Extrañamiento, he dicho. Y agrego: conmoción frente a retratos breves de vidas comunes y sin embargo atroces. Una mujer sometida a la cruel domesticidad; los minutos reales (porque se siente el lento transcurrir del tiempo) en que ocurre la demolición en una biblioteca; la relación entre un par de amigos a quienes asedia el fantasma de la locura; el cartero Gabriel Sicrano que prende fuego a las bodegas para que nadie reciba una sola carta; el cajero de una tienda que desenfunda una pistola, todos ellos pasan y nos evocan lo que creíamos saber y re-descubrimos: su ironía, su desdén, sus formas de humillar y humillarse, nos dejan sentir lo áspero de un paisaje nada fotogénico. A los personajes de este libro les corresponde otear sobre esa materia ambigua que implica sobrevivir: el mundo se padece, es verdad, y también se rompe para convencernos de que no puede ser sólo eso que se nos impone y que uno asume como un arriendo, sin protesta. No hay concesiones ni dádivas en la escritura de Beltrán Félix: sus personajes son un tropel de “descastados” incapaces de ocultar su orfandad: agresivos algunos, sumisos otros, uno más arrobado ante la naturaleza hostil de su cuerpo que se empeña en renunciar a los signos de la hombría y que ha buscado “la posibilidad de vivir como si no hubiera un pene en la entrepierna”, todos tienen en común un destino: la desesperación. “¿Qué es ser varón?”, se pregunta en algún momento uno de los personajes, y la respuesta parece hallarse en el transcurrir de estas historias: ser varón es permanecer en franco combate con la naturaleza del género; estar ahí, “enjuto, ajado, pero vivo”.

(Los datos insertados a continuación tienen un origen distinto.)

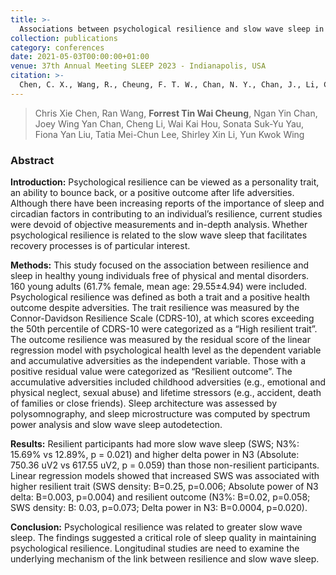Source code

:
```yaml
---
title: >-
  Associations between psychological resilience and slow wave sleep in healthy adults
collection: publications
category: conferences
date: 2021-05-03T00:00:00+01:00
venue: 37th Annual Meeting SLEEP 2023 - Indianapolis, USA
citation: >-
  Chen, C. X., Wang, R., Cheung, F. T. W., Chan, N. Y., Chan, J., Li, C., ... & Wing, Y. K. (2023). Associations between psychological resilience and slow wave sleep in healthy adults. Sleep, 46(Supplement_1), A61-A61.
---
```

> Chris Xie Chen, Ran Wang, **Forrest Tin Wai Cheung**, Ngan Yin Chan, Joey Wing Yan Chan, Cheng Li, Wai Kai Hou, Sonata Suk-Yu Yau, Fiona Yan Liu, Tatia Mei-Chun Lee, Shirley Xin Li, Yun Kwok Wing

### Abstract

**Introduction:** Psychological resilience can be viewed as a personality trait, an ability to bounce back, or a positive outcome after life adversities. Although there have been increasing reports of the importance of sleep and circadian factors in contributing to an individual’s resilience, current studies were devoid of objective measurements and in-depth analysis. Whether psychological resilience is related to the slow wave sleep that facilitates recovery processes is of particular interest.

**Methods:** This study focused on the association between resilience and sleep in healthy young individuals free of physical and mental disorders. 160 young adults (61.7% female, mean age: 29.55±4.94) were included. Psychological resilience was defined as both a trait and a positive health outcome despite adversities. The trait resilience was measured by the Connor-Davidson Resilience Scale (CDRS-10), at which scores exceeding the 50th percentile of CDRS-10 were categorized as a “High resilient trait”. The outcome resilience was measured by the residual score of the linear regression model with psychological health level as the dependent variable and accumulative adversities as the independent variable. Those with a positive residual value were categorized as “Resilient outcome”. The accumulative adversities included childhood adversities (e.g., emotional and physical neglect, sexual abuse) and lifetime stressors (e.g., accident, death of families or close friends). Sleep architecture was assessed by polysomnography, and sleep microstructure was computed by spectrum power analysis and slow wave sleep autodetection.

**Results:** Resilient participants had more slow wave sleep (SWS; N3%: 15.69% vs 12.89%, p = 0.021) and higher delta power in N3 (Absolute: 750.36 uV2 vs 617.55 uV2, p = 0.059) than those non-resilient participants. Linear regression models showed that increased SWS was associated with higher resilient trait (SWS density: B=0.25, p=0.006; Absolute power of N3 delta: B=0.003, p=0.004) and resilient outcome (N3%: B=0.02, p=0.058; SWS density: B: 0.03, p=0.073; Delta power in N3: B=0.0004, p=0.020).

**Conclusion:** Psychological resilience was related to greater slow wave sleep. The findings suggested a critical role of sleep quality in maintaining psychological resilience. Longitudinal studies are need to examine the underlying mechanism of the link between resilience and slow wave sleep.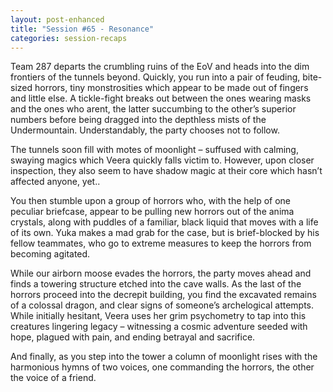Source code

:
 ```yaml
---
layout: post-enhanced
title: "Session #65 - Resonance"
categories: session-recaps
---
```


Team 287 departs the crumbling ruins of the EoV and heads into the dim frontiers of the tunnels beyond. Quickly, you run into a pair of feuding, bite-sized horrors, tiny monstrosities which appear to be made out of fingers and little else. A tickle-fight breaks out between the ones wearing masks and the ones who arent, the latter succumbing to the other’s superior numbers before being dragged into the depthless mists of the Undermountain. Understandably, the party chooses not to follow.

The tunnels soon fill with motes of moonlight – suffused with calming, swaying magics which Veera quickly falls victim to. However, upon closer inspection, they also seem to have shadow magic at their core which hasn’t affected anyone, yet..

You then stumble upon a group of horrors who, with the help of one peculiar briefcase, appear to be pulling new horrors out of the anima crystals, along with puddles of a familiar, black liquid that moves with a life of its own. Yuka makes a mad grab for the case, but is brief-blocked by his fellow teammates, who go to extreme measures to keep the horrors from becoming agitated.

While our airborn moose evades the horrors, the party moves ahead and finds a towering structure etched into the cave walls. As the last of the horrors proceed into the decrepit building, you find the excavated remains of a colossal dragon, and clear signs of someone’s archelogical attempts. While initially hesitant, Veera uses her grim psychometry to tap into this creatures lingering legacy – witnessing a cosmic adventure seeded with hope, plagued with pain, and ending betrayal and sacrifice.

And finally, as you step into the tower a column of moonlight rises with the harmonious hymns of two voices, one commanding the horrors, the other the voice of a friend.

Discierno una lectura última. Al elegir como telón de fondo una tierra baldía que rumia su hartazgo, el autor propone además una forma exasperada al descubrirla. En Habla de lo que sabes no hay un lenguaje aséptico sino desperfectos, fisuras; no el deseo de llanamente narrar y sí el avance que fluye indócil. La opulencia verbal que forcejea a ratos con los balbuceos en la sintaxis, convierte a los temas y a los personajes en un todo orgánico: no sólo el desasosiego como telón de fondo sino y sobre todo la crisis del sujeto, el delirio de los personajes trasplantado al desorden de una prosa que duda, se retrae, estalla o se detiene, lacónica, cuando uno menos lo imagina (excesos de signos de admiración y puntos suspensivos, palabras carcomidas, frases que se interrumpen, de súbito). Lejos de la corrección política, una prosa que emerge impura, desmedida, inmediata.

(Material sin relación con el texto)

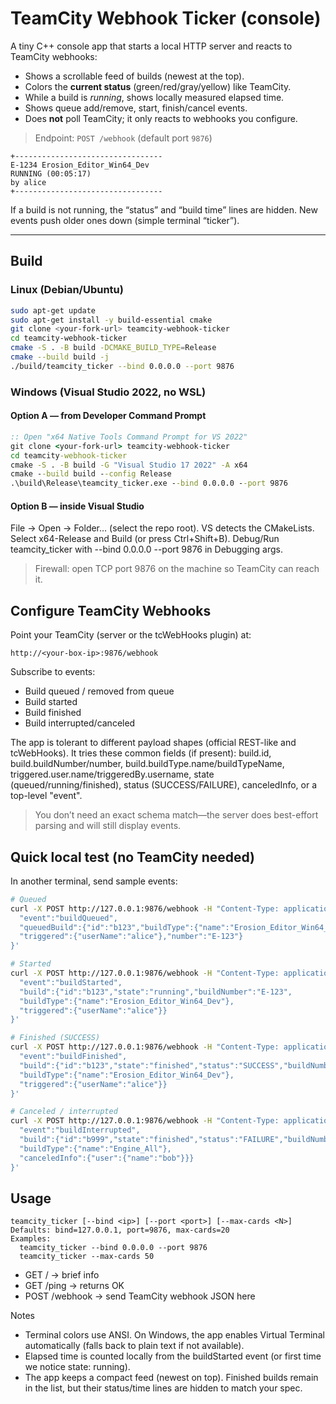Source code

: # TeamCity Webhook Ticker (console)

A tiny C++ console app that starts a local HTTP server and reacts to TeamCity webhooks:
- Shows a scrollable feed of builds (newest at the top).
- Colors the **current status** (green/red/gray/yellow) like TeamCity.
- While a build is *running*, shows locally measured elapsed time.
- Shows queue add/remove, start, finish/cancel events.
- Does **not** poll TeamCity; it only reacts to webhooks you configure.

> Endpoint: `POST /webhook` (default port `9876`)

```
+---------------------------------
E-1234 Erosion_Editor_Win64_Dev
RUNNING (00:05:17)
by alice
+---------------------------------
```

If a build is not running, the “status” and “build time” lines are hidden.
New events push older ones down (simple terminal “ticker”).

---

## Build

### Linux (Debian/Ubuntu)
```bash
sudo apt-get update
sudo apt-get install -y build-essential cmake
git clone <your-fork-url> teamcity-webhook-ticker
cd teamcity-webhook-ticker
cmake -S . -B build -DCMAKE_BUILD_TYPE=Release
cmake --build build -j
./build/teamcity_ticker --bind 0.0.0.0 --port 9876
```

### Windows (Visual Studio 2022, no WSL)

#### Option A — from Developer Command Prompt

``` bat
:: Open "x64 Native Tools Command Prompt for VS 2022"
git clone <your-fork-url> teamcity-webhook-ticker
cd teamcity-webhook-ticker
cmake -S . -B build -G "Visual Studio 17 2022" -A x64
cmake --build build --config Release
.\build\Release\teamcity_ticker.exe --bind 0.0.0.0 --port 9876
```


#### Option B — inside Visual Studio
File → Open → Folder… (select the repo root). VS detects the CMakeLists.
Select x64-Release and Build (or press Ctrl+Shift+B).
Debug/Run teamcity_ticker with --bind 0.0.0.0 --port 9876 in Debugging args.

> Firewall: open TCP port 9876 on the machine so TeamCity can reach it.

## Configure TeamCity Webhooks

Point your TeamCity (server or the tcWebHooks plugin) at:

```
http://<your-box-ip>:9876/webhook
```

Subscribe to events:
* Build queued / removed from queue
* Build started
* Build finished
* Build interrupted/canceled

The app is tolerant to different payload shapes (official REST-like and tcWebHooks).
It tries these common fields (if present): build.id, build.buildNumber/number,
build.buildType.name/buildTypeName, triggered.user.name/triggeredBy.username,
state (queued/running/finished), status (SUCCESS/FAILURE), canceledInfo, or a top-level "event".

> You don’t need an exact schema match—the server does best-effort parsing and will still display events.


## Quick local test (no TeamCity needed)

In another terminal, send sample events:

``` bash
# Queued
curl -X POST http://127.0.0.1:9876/webhook -H "Content-Type: application/json" -d '{
  "event":"buildQueued",
  "queuedBuild":{"id":"b123","buildType":{"name":"Erosion_Editor_Win64_Dev"},
  "triggered":{"userName":"alice"},"number":"E-123"}
}'

# Started
curl -X POST http://127.0.0.1:9876/webhook -H "Content-Type: application/json" -d '{
  "event":"buildStarted",
  "build":{"id":"b123","state":"running","buildNumber":"E-123",
  "buildType":{"name":"Erosion_Editor_Win64_Dev"},
  "triggered":{"userName":"alice"}}
}'

# Finished (SUCCESS)
curl -X POST http://127.0.0.1:9876/webhook -H "Content-Type: application/json" -d '{
  "event":"buildFinished",
  "build":{"id":"b123","state":"finished","status":"SUCCESS","buildNumber":"E-123",
  "buildType":{"name":"Erosion_Editor_Win64_Dev"},
  "triggered":{"userName":"alice"}}
}'

# Canceled / interrupted
curl -X POST http://127.0.0.1:9876/webhook -H "Content-Type: application/json" -d '{
  "event":"buildInterrupted",
  "build":{"id":"b999","state":"finished","status":"FAILURE","buildNumber":"E-999",
  "buildType":{"name":"Engine_All"},
  "canceledInfo":{"user":{"name":"bob"}}}
}'
```

## Usage

```
teamcity_ticker [--bind <ip>] [--port <port>] [--max-cards <N>]
Defaults: bind=127.0.0.1, port=9876, max-cards=20
Examples:
  teamcity_ticker --bind 0.0.0.0 --port 9876
  teamcity_ticker --max-cards 50
```

* GET / → brief info
* GET /ping → returns OK
* POST /webhook → send TeamCity webhook JSON here

Notes
* Terminal colors use ANSI. On Windows, the app enables Virtual Terminal automatically (falls back to plain text if not available).
* Elapsed time is counted locally from the buildStarted event (or first time we notice state: running).
* The app keeps a compact feed (newest on top). Finished builds remain in the list, but their status/time lines are hidden to match your spec.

Con la escritura de Beltrán Félix el lector no puede permanecer indiferente ante lo que va apareciendo como una sucesión de imágenes demasiado cercanas a nuestros ojos y que nos manchan de intimidad e intemperie ajena. El autor cimbra su operación fabuladora más que con acciones, con intenciones: es decir, su búsqueda es estética pero también moral (el excelente relato “Anoche soñé que volaba” otorga, por ejemplo, la denuncia de una ciudad envilecida). Las historias de Habla de lo que sabes, no anécdotas gratas sino episodios turbios, se escriben porque deben ser escritas, como si al reiterar la materia catastrofista de lo real, la ficción pudiera darnos una tregua: cerrar el libro para sobrevivir de otro modo, pues con todo su pesimismo y acritud, existir aún admite conmovernos frente a una realidad nunca consoladora pero tampoco desesperanzada. Libros como hachazos en la cabeza, pedía Kafka. Aquí uno.